[Dataset entries]
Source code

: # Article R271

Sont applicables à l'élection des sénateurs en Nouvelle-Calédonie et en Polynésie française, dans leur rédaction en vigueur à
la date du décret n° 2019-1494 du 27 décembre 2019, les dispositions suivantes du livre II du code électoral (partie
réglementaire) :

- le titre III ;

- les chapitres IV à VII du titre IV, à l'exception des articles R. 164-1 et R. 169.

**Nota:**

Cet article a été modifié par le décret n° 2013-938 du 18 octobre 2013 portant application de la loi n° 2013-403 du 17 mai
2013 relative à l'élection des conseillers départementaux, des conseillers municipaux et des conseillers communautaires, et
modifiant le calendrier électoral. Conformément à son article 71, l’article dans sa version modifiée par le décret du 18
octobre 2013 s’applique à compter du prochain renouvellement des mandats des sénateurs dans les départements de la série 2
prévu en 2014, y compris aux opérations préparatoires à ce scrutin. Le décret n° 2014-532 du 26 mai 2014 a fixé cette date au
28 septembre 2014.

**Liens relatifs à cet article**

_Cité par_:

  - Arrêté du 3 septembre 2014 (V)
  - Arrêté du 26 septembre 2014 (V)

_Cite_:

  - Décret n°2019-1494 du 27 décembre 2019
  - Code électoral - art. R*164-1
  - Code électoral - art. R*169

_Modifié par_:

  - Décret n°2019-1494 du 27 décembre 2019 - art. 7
==
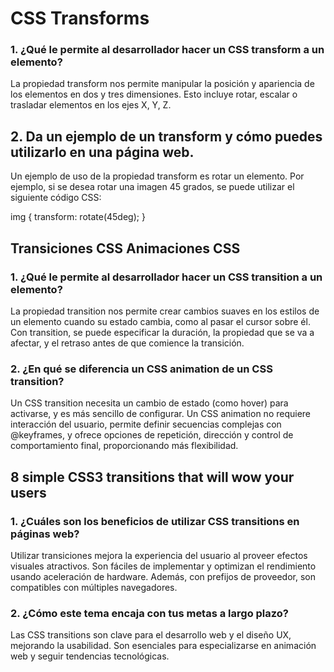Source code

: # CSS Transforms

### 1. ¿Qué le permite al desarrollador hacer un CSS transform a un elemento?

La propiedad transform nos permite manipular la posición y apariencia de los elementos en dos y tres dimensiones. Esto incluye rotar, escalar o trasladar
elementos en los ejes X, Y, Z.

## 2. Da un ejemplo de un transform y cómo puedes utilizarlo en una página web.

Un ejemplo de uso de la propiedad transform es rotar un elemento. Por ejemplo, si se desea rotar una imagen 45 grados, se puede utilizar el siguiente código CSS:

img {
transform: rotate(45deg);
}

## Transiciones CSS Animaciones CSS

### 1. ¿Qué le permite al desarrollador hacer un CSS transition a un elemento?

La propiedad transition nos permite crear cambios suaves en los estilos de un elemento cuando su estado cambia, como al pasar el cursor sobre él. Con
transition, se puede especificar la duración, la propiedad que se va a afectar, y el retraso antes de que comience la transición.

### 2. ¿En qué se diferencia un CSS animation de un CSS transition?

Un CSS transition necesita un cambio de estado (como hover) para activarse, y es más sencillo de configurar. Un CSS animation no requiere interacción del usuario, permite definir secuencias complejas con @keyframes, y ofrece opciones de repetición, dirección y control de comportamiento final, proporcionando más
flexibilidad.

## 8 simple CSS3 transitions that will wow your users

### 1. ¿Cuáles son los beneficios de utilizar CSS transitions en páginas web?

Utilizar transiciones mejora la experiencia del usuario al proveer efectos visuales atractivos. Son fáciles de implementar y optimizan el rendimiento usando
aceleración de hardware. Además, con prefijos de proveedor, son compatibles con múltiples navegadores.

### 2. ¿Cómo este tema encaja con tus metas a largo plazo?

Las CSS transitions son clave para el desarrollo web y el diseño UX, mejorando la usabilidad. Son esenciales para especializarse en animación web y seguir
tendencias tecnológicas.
...
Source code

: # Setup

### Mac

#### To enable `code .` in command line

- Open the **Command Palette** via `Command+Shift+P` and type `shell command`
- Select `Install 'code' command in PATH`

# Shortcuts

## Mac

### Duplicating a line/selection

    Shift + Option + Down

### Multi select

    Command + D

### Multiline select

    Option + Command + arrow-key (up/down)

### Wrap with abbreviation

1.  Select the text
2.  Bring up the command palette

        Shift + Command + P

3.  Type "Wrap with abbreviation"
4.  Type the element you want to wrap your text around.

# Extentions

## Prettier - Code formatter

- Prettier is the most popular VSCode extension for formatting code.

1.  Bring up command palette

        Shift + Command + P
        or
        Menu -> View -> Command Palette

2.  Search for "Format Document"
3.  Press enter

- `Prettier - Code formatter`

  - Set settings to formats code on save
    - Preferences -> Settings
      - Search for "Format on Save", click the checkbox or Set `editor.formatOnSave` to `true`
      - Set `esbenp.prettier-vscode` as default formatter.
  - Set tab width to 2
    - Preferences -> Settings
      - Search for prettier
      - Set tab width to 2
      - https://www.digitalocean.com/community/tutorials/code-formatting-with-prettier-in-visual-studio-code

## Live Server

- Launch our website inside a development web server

## GOAL OF THE EXERCISE
Go over the records above line by line and count those holding the word "Search". Reply only with the number.

## ANSWER FOR THIS EXERCISE
3